Task instructions: Lines with "implemented" in the records below: say how many there are, and add nothing.

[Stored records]
:::
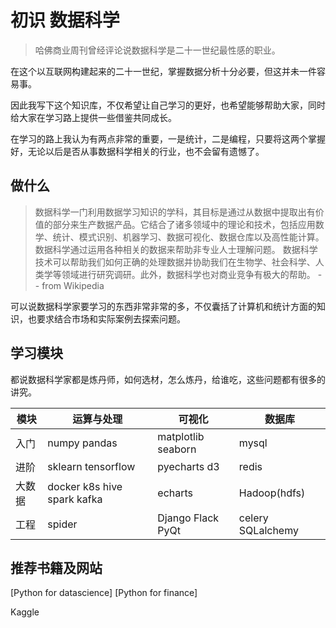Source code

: # 初识 数据科学

> 哈佛商业周刊曾经评论说数据科学是二十一世纪最性感的职业。

在这个以互联网构建起来的二十一世纪，掌握数据分析十分必要，但这并未一件容易事。

因此我写下这个知识库，不仅希望让自己学习的更好，也希望能够帮助大家，同时给大家在学习路上提供一些借鉴共同成长。

在学习的路上我认为有两点非常的重要，一是统计，二是编程，只要将这两个掌握好，无论以后是否从事数据科学相关的行业，也不会留有遗憾了。

## 做什么

> 数据科学一门利用数据学习知识的学科，其目标是通过从数据中提取出有价值的部分来生产数据产品。它结合了诸多领域中的理论和技术，包括应用数学、统计、模式识别、机器学习、数据可视化、数据仓库以及高性能计算。数据科学通过运用各种相关的数据来帮助非专业人士理解问题。 数据科学技术可以帮助我们如何正确的处理数据并协助我们在生物学、社会科学、人类学等领域进行研究调研。此外，数据科学也对商业竞争有极大的帮助。 --  from Wikipedia

可以说数据科学家要学习的东西非常非常的多，不仅囊括了计算机和统计方面的知识，也要求结合市场和实际案例去探索问题。

## 学习模块

都说数据科学家都是炼丹师，如何选材，怎么炼丹，给谁吃，这些问题都有很多的讲究。

 |模块|运算与处理|可视化|数据库|
 |-|-|-|-|
 |入门|numpy pandas |matplotlib seaborn|mysql|
 |进阶|sklearn tensorflow|pyecharts d3|redis|
 |大数据|docker k8s hive spark kafka|echarts|Hadoop(hdfs)|
 |工程|spider |Django Flack  PyQt|celery SQLalchemy|

## 推荐书籍及网站

[Python for datascience] [Python for finance] 

Kaggle
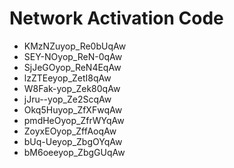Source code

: # Network Activation Code
* KMzNZuyop_Re0bUqAw
* SEY-NOyop_ReN-0qAw
* SjJeGOyop_ReN4EqAw
* lzZTEeyop_ZetI8qAw
* W8Fak-yop_Zek80qAw
* jJru--yop_Ze2ScqAw
* Okq5Huyop_ZfXFwqAw
* pmdHeOyop_ZfrWYqAw
* ZoyxEOyop_ZffAoqAw
* bUq-Ueyop_ZbgOYqAw
* bM6oeeyop_ZbgGUqAw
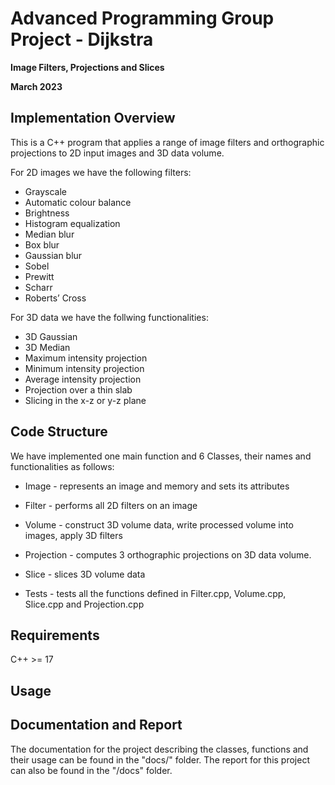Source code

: # Advanced Programming Group Project - Dijkstra

**Image Filters, Projections and Slices**

**March 2023**

## Implementation Overview

This is a C++ program that applies a range of image filters and orthographic projections to 2D input images and 3D data volume.

For 2D images we have the following filters:

 - Grayscale
 - Automatic colour balance
 - Brightness
 - Histogram equalization
 - Median blur
 - Box blur
 - Gaussian blur
 - Sobel
 - Prewitt
 - Scharr
 - Roberts’ Cross

For 3D data we have the follwing functionalities:

 - 3D Gaussian
 - 3D Median
 - Maximum intensity projection
 - Minimum intensity projection
 - Average intensity projection
 - Projection over a thin slab
 - Slicing in the x-z or y-z plane

## Code Structure

We have implemented one main function and 6 Classes, their names and functionalities as follows:

 - Image - represents an image and memory and sets its attributes

 - Filter - performs all 2D filters on an image

 - Volume - construct 3D volume data, write processed volume into images, apply 3D filters

 - Projection - computes 3 orthographic projections on 3D data volume. 

 - Slice - slices 3D volume data

 - Tests - tests all the functions defined in Filter.cpp, Volume.cpp, Slice.cpp and Projection.cpp


## Requirements

C++ >= 17

## Usage

## Documentation and Report

The documentation for the project describing the classes, functions and their usage can be found in the "docs/" folder. 
The report for this project can also be found in the "/docs" folder.
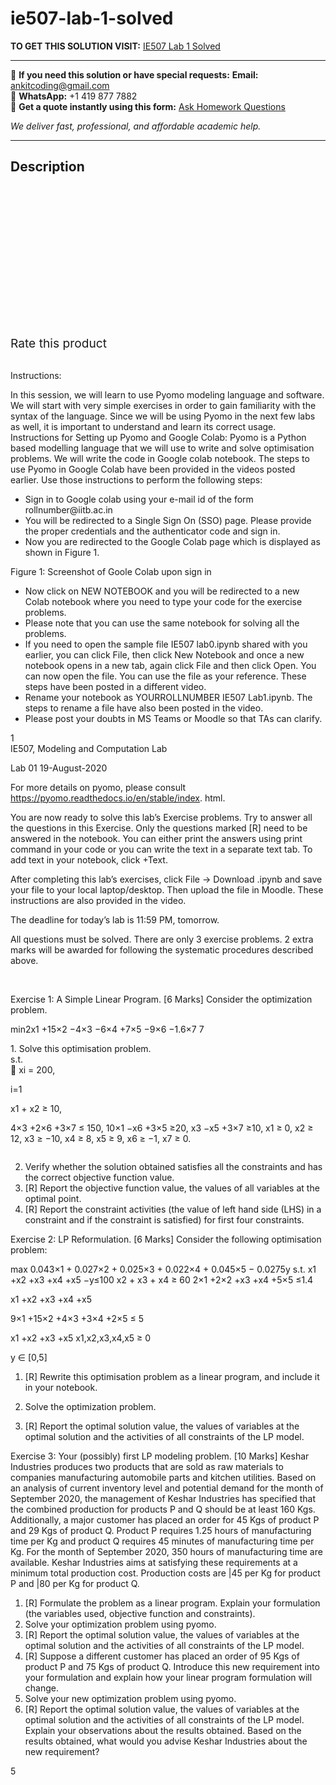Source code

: # ie507-lab-1-solved
**TO GET THIS SOLUTION VISIT:** [IE507 Lab 1 Solved](https://www.ankitcodinghub.com/product/ie507-lab-1-solved/)


---

📩 **If you need this solution or have special requests:** **Email:** ankitcoding@gmail.com  
📱 **WhatsApp:** +1 419 877 7882  
📄 **Get a quote instantly using this form:** [Ask Homework Questions](https://www.ankitcodinghub.com/services/ask-homework-questions/)

*We deliver fast, professional, and affordable academic help.*

---

<h2>Description</h2>



<div class="kk-star-ratings kksr-auto kksr-align-center kksr-valign-top" data-payload="{&quot;align&quot;:&quot;center&quot;,&quot;id&quot;:&quot;97657&quot;,&quot;slug&quot;:&quot;default&quot;,&quot;valign&quot;:&quot;top&quot;,&quot;ignore&quot;:&quot;&quot;,&quot;reference&quot;:&quot;auto&quot;,&quot;class&quot;:&quot;&quot;,&quot;count&quot;:&quot;0&quot;,&quot;legendonly&quot;:&quot;&quot;,&quot;readonly&quot;:&quot;&quot;,&quot;score&quot;:&quot;0&quot;,&quot;starsonly&quot;:&quot;&quot;,&quot;best&quot;:&quot;5&quot;,&quot;gap&quot;:&quot;4&quot;,&quot;greet&quot;:&quot;Rate this product&quot;,&quot;legend&quot;:&quot;0\/5 - (0 votes)&quot;,&quot;size&quot;:&quot;24&quot;,&quot;title&quot;:&quot;IE507 Lab 1&nbsp;Solved&quot;,&quot;width&quot;:&quot;0&quot;,&quot;_legend&quot;:&quot;{score}\/{best} - ({count} {votes})&quot;,&quot;font_factor&quot;:&quot;1.25&quot;}">

<div class="kksr-stars">

<div class="kksr-stars-inactive">
            <div class="kksr-star" data-star="1" style="padding-right: 4px">


<div class="kksr-icon" style="width: 24px; height: 24px;"></div>
        </div>
            <div class="kksr-star" data-star="2" style="padding-right: 4px">


<div class="kksr-icon" style="width: 24px; height: 24px;"></div>
        </div>
            <div class="kksr-star" data-star="3" style="padding-right: 4px">


<div class="kksr-icon" style="width: 24px; height: 24px;"></div>
        </div>
            <div class="kksr-star" data-star="4" style="padding-right: 4px">


<div class="kksr-icon" style="width: 24px; height: 24px;"></div>
        </div>
            <div class="kksr-star" data-star="5" style="padding-right: 4px">


<div class="kksr-icon" style="width: 24px; height: 24px;"></div>
        </div>
    </div>

<div class="kksr-stars-active" style="width: 0px;">
            <div class="kksr-star" style="padding-right: 4px">


<div class="kksr-icon" style="width: 24px; height: 24px;"></div>
        </div>
            <div class="kksr-star" style="padding-right: 4px">


<div class="kksr-icon" style="width: 24px; height: 24px;"></div>
        </div>
            <div class="kksr-star" style="padding-right: 4px">


<div class="kksr-icon" style="width: 24px; height: 24px;"></div>
        </div>
            <div class="kksr-star" style="padding-right: 4px">


<div class="kksr-icon" style="width: 24px; height: 24px;"></div>
        </div>
            <div class="kksr-star" style="padding-right: 4px">


<div class="kksr-icon" style="width: 24px; height: 24px;"></div>
        </div>
    </div>
</div>


<div class="kksr-legend" style="font-size: 19.2px;">
            <span class="kksr-muted">Rate this product</span>
    </div>
    </div>
<div class="page" title="Page 1">
<div class="layoutArea">
<div class="column">
&nbsp;

Instructions:

In this session, we will learn to use Pyomo modeling language and software. We will start with very simple exercises in order to gain familiarity with the syntax of the language. Since we will be using Pyomo in the next few labs as well, it is important to understand and learn its correct usage. Instructions for Setting up Pyomo and Google Colab: Pyomo is a Python based modelling language that we will use to write and solve optimisation problems. We will write the code in Google colab notebook. The steps to use Pyomo in Google Colab have been provided in the videos posted earlier. Use those instructions to perform the following steps:

<ul>
<li>Sign in to Google colab using your e-mail id of the form rollnumber@iitb.ac.in</li>
<li>You will be redirected to a Single Sign On (SSO) page. Please provide the proper credentials
and the authenticator code and sign in.
</li>
<li>Now you are redirected to the Google Colab page which is displayed as shown in Figure 1.</li>
</ul>
</div>
</div>
<div class="layoutArea">
<div class="column">
Figure 1: Screenshot of Goole Colab upon sign in

<ul>
<li>Now click on NEW NOTEBOOK and you will be redirected to a new Colab notebook where you need to type your code for the exercise problems.</li>
<li>Please note that you can use the same notebook for solving all the problems.</li>
<li>If you need to open the sample file IE507 lab0.ipynb shared with you earlier, you can click File, then click New Notebook and once a new notebook opens in a new tab, again click File and then click Open. You can now open the file. You can use the file as your reference. These steps have been posted in a different video.</li>
<li>Rename your notebook as YOURROLLNUMBER IE507 Lab1.ipynb. The steps to rename a file have also been posted in the video.</li>
<li>Please post your doubts in MS Teams or Moodle so that TAs can clarify.</li>
</ul>
</div>
</div>
<div class="layoutArea">
<div class="column">
1

</div>
</div>
</div>
<div class="page" title="Page 2">
<div class="layoutArea">
<div class="column">
IE507, Modeling and Computation Lab

Lab 01 19-August-2020

For more details on pyomo, please consult https://pyomo.readthedocs.io/en/stable/index. html.

You are now ready to solve this lab’s Exercise problems. Try to answer all the questions in this Exercise. Only the questions marked [R] need to be answered in the notebook. You can either print the answers using print command in your code or you can write the text in a separate text tab. To add text in your notebook, click +Text.

After completing this lab’s exercises, click File → Download .ipynb and save your file to your local laptop/desktop. Then upload the file in Moodle. These instructions are also provided in the video.

The deadline for today’s lab is 11:59 PM, tomorrow.

All questions must be solved. There are only 3 exercise problems. 2 extra marks will be awarded for following the systematic procedures described above.

</div>
</div>
<div class="layoutArea">
<div class="column"></div>
</div>
</div>
<div class="page" title="Page 3">
<div class="layoutArea">
<div class="column">
&nbsp;

Exercise 1: A Simple Linear Program. [6 Marks] Consider the optimization problem.

min2x1 +15×2 −4×3 −6×4 +7×5 −9×6 −1.6×7 7

</div>
</div>
<div class="layoutArea">
<div class="column">
1. Solve this optimisation problem.

</div>
</div>
<div class="layoutArea">
<div class="column">
s.t.

</div>
<div class="column">
􏰀 xi = 200,

i=1

x1 + x2 ≥ 10,

4×3 +2×6 +3×7 ≤ 150, 10×1 −x6 +3×5 ≥20, x3 −x5 +3×7 ≥10, x1 ≥ 0, x2 ≥ 12, x3 ≥ −10, x4 ≥ 8, x5 ≥ 9, x6 ≥ −1, x7 ≥ 0.

</div>
</div>
<div class="layoutArea">
<div class="column">
<ol start="2">
<li>Verify whether the solution obtained satisfies all the constraints and has the correct objective function value.</li>
<li>[R] Report the objective function value, the values of all variables at the optimal point.</li>
<li>[R] Report the constraint activities (the value of left hand side (LHS) in a constraint and if the constraint is satisfied) for first four constraints.</li>
</ol>
</div>
</div>
<div class="layoutArea">
<div class="column"></div>
</div>
</div>
<div class="page" title="Page 4">
<div class="layoutArea">
<div class="column">
Exercise 2: LP Reformulation. [6 Marks] Consider the following optimisation problem:

max 0.043×1 + 0.027×2 + 0.025×3 + 0.022×4 + 0.045×5 − 0.0275y s.t. x1 +x2 +x3 +x4 +x5 −y≤100 x2 + x3 + x4 ≥ 60 2×1 +2×2 +x3 +x4 +5×5 ≤1.4

x1 +x2 +x3 +x4 +x5

9×1 +15×2 +4×3 +3×4 +2×5 ≤ 5

x1 +x2 +x3 +x5 x1,x2,x3,x4,x5 ≥ 0

y ∈ [0,5]

1. [R] Rewrite this optimisation problem as a linear program, and include it in your notebook.

2. Solve the optimization problem.

3. [R] Report the optimal solution value, the values of variables at the optimal solution and the activities of all constraints of the LP model.

</div>
</div>
</div>
<div class="page" title="Page 5">
<div class="layoutArea">
<div class="column">
Exercise 3: Your (possibly) first LP modeling problem. [10 Marks] Keshar Industries produces two products that are sold as raw materials to companies manufacturing automobile parts and kitchen utilities. Based on an analysis of current inventory level and potential demand for the month of September 2020, the management of Keshar Industries has specified that the combined production for products P and Q should be at least 160 Kgs. Additionally, a major customer has placed an order for 45 Kgs of product P and 29 Kgs of product Q. Product P requires 1.25 hours of manufacturing time per Kg and product Q requires 45 minutes of manufacturing time per Kg. For the month of September 2020, 350 hours of manufacturing time are available. Keshar Industries aims at satisfying these requirements at a minimum total production cost. Production costs are |45 per Kg for product P and |80 per Kg for product Q.

<ol>
<li>[R] Formulate the problem as a linear program. Explain your formulation (the variables used, objective function and constraints).</li>
<li>Solve your optimization problem using pyomo.</li>
<li>[R] Report the optimal solution value, the values of variables at the optimal solution and the activities of all constraints of the LP model.</li>
<li>[R] Suppose a different customer has placed an order of 95 Kgs of product P and 75 Kgs of product Q. Introduce this new requirement into your formulation and explain how your linear program formulation will change.</li>
<li>Solve your new optimization problem using pyomo.</li>
<li>[R] Report the optimal solution value, the values of variables at the optimal solution and the activities of all constraints of the LP model. Explain your observations about the results obtained. Based on the results obtained, what would you advise Keshar Industries about the new requirement?</li>
</ol>
</div>
</div>
<div class="layoutArea">
<div class="column">
5

</div>
</div>
</div>
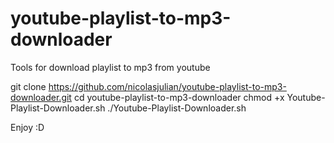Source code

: # youtube-playlist-to-mp3-downloader
Tools for download playlist to mp3 from youtube

git clone https://github.com/nicolasjulian/youtube-playlist-to-mp3-downloader.git
cd youtube-playlist-to-mp3-downloader
chmod +x Youtube-Playlist-Downloader.sh
./Youtube-Playlist-Downloader.sh

Enjoy :D
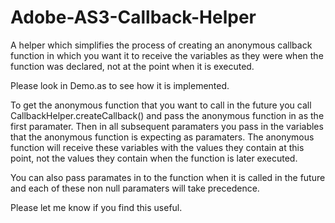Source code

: Adobe-AS3-Callback-Helper
=========================

A helper which simplifies the process of creating an anonymous callback function in which you want it to receive the variables as they were when the function was declared, not at the point when it is executed.

Please look in Demo.as to see how it is implemented.

To get the anonymous function that you want to call in the future you call CallbackHelper.createCallback() and pass the anonymous function in as the first paramater. Then in all subsequent paramaters you pass in the variables that the anonymous function is expecting as paramaters. The anonymous function will receive these variables with the values they contain at this point, not the values they contain when the function is later executed.

You can also pass paramates in to the function when it is called in the future and each of these non null paramaters will take precedence.

Please let me know if you find this useful.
:::
Task result: 2